- _What needs to be done_:
Each line below that carries the string "IViewServiceInitializer" must appear in the answer.

(Data excerpts)

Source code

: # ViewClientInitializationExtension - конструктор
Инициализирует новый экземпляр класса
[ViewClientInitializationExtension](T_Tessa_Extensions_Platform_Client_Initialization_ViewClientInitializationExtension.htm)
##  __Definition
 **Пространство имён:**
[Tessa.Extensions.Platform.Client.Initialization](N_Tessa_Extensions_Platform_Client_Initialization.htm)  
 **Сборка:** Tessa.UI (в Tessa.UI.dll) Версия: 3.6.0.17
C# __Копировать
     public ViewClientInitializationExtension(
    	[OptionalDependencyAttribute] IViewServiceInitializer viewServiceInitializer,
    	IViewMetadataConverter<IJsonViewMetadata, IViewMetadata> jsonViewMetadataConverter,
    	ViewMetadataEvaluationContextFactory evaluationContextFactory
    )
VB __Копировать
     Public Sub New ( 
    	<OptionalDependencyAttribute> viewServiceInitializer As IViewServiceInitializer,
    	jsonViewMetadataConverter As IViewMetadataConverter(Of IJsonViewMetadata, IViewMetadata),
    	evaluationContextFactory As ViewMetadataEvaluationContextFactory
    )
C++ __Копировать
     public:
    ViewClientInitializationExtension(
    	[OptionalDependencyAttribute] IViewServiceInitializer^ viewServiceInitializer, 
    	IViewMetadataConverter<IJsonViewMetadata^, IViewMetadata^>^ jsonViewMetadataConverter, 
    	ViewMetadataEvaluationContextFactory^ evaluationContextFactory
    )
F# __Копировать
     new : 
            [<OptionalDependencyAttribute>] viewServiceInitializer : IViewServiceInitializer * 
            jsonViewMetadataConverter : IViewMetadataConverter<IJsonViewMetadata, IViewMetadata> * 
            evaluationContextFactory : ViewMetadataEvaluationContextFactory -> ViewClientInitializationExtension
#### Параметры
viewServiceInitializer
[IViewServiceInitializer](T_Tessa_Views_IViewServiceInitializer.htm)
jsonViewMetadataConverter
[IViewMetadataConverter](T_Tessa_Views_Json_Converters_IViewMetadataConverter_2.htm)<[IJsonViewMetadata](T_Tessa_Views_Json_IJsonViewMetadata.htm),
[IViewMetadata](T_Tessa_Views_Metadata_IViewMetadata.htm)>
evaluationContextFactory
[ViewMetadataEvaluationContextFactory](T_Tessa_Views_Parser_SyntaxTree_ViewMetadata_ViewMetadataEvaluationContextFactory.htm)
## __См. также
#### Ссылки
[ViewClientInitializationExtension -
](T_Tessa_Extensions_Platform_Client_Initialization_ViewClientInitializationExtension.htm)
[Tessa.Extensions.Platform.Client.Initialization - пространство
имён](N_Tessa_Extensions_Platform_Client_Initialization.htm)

- _Answer box_:
    	[OptionalDependencyAttribute] IViewServiceInitializer viewServiceInitializer,
    	<OptionalDependencyAttribute> viewServiceInitializer As IViewServiceInitializer,
    	[OptionalDependencyAttribute] IViewServiceInitializer^ viewServiceInitializer, 
            [<OptionalDependencyAttribute>] viewServiceInitializer : IViewServiceInitializer * 
[IViewServiceInitializer](T_Tessa_Views_IViewServiceInitializer.htm)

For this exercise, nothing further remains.